Problem description: Search the records below for "Artificial"; copy each line that has it.

Plain-text document sources
↓↓↓

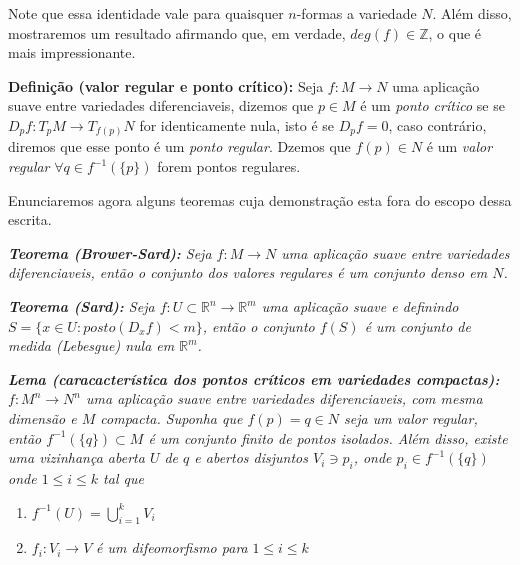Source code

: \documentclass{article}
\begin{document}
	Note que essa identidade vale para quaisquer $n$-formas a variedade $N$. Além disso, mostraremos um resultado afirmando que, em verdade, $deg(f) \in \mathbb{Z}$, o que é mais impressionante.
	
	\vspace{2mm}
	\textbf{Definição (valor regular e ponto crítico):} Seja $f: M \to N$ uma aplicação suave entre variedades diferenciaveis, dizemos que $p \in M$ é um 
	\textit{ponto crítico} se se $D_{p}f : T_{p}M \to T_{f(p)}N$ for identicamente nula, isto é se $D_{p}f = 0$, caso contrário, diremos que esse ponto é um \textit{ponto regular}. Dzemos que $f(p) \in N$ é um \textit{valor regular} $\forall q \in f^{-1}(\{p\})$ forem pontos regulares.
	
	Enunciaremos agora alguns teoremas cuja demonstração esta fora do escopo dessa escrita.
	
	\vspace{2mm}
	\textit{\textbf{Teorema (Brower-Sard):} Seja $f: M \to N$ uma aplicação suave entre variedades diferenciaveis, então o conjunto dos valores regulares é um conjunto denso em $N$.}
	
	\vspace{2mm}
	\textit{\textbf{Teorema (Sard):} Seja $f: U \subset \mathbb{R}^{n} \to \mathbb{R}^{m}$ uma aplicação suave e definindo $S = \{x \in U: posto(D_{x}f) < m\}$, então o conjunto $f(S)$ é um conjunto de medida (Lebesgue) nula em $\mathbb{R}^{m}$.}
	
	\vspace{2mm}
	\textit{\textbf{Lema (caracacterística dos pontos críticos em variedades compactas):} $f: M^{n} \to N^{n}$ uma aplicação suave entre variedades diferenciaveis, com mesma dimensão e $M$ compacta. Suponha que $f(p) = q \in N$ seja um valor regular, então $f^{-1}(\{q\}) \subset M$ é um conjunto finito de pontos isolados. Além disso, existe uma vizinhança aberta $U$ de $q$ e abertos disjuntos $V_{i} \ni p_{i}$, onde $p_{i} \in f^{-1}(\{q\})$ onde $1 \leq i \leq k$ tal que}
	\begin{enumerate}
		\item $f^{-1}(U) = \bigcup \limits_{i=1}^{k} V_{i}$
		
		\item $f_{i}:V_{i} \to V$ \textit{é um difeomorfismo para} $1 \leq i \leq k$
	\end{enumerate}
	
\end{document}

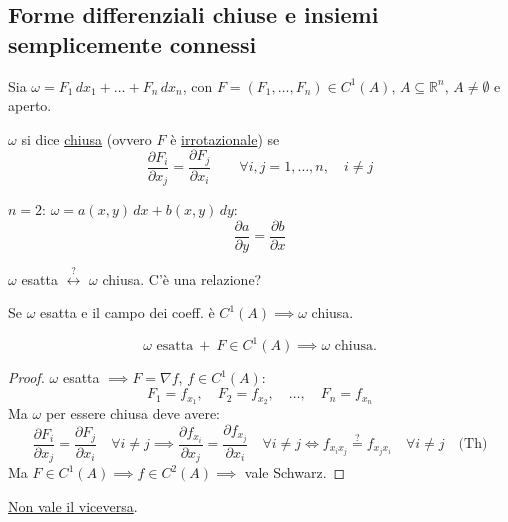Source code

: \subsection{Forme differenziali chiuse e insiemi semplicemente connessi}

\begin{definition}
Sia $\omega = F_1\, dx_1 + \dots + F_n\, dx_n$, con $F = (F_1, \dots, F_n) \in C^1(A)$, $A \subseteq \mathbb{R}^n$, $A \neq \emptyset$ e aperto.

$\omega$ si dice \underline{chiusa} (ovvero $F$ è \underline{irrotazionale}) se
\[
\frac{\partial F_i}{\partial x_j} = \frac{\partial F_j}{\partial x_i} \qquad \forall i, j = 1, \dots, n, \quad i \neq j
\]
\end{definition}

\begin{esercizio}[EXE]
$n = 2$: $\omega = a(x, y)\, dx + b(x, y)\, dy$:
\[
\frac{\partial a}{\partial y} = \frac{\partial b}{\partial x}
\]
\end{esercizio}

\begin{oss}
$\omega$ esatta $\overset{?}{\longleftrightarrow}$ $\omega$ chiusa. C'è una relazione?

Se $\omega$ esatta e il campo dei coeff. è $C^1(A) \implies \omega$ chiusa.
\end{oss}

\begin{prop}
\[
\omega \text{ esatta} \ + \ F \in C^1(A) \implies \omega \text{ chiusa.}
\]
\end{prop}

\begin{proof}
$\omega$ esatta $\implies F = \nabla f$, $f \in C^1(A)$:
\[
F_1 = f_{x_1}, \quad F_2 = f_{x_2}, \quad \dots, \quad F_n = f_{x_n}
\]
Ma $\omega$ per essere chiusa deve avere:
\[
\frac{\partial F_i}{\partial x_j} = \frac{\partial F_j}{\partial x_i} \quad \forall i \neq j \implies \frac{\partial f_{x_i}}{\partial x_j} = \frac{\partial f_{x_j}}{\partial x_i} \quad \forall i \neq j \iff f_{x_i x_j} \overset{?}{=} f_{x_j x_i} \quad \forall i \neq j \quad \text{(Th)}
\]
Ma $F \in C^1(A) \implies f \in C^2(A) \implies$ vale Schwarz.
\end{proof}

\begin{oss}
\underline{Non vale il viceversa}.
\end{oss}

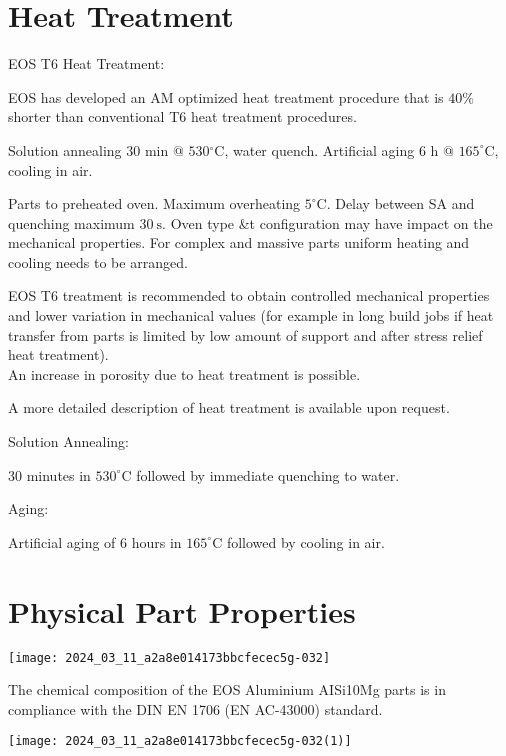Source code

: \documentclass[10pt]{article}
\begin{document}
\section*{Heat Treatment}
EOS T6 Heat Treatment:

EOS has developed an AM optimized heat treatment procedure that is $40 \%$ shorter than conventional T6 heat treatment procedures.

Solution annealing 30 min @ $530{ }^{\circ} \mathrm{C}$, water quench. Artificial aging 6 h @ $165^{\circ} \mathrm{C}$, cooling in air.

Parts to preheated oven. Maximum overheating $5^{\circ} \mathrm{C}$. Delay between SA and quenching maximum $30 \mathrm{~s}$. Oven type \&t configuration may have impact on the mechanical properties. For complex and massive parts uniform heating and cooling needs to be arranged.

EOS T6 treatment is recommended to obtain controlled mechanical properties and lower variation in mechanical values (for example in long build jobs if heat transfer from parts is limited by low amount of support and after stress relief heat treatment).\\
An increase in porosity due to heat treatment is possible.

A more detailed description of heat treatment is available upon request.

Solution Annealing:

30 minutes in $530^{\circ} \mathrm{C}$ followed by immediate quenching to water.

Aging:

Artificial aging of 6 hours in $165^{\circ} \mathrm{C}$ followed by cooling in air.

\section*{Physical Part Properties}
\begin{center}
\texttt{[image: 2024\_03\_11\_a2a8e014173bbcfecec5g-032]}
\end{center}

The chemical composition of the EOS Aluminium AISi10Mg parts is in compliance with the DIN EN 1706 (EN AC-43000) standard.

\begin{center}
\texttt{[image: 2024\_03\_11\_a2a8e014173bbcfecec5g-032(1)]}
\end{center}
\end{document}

↑↑↑

Response below:
Solution annealing 30 min @ $530{ }^{\circ} \mathrm{C}$, water quench. Artificial aging 6 h @ $165^{\circ} \mathrm{C}$, cooling in air.
Artificial aging of 6 hours in $165^{\circ} \mathrm{C}$ followed by cooling in air.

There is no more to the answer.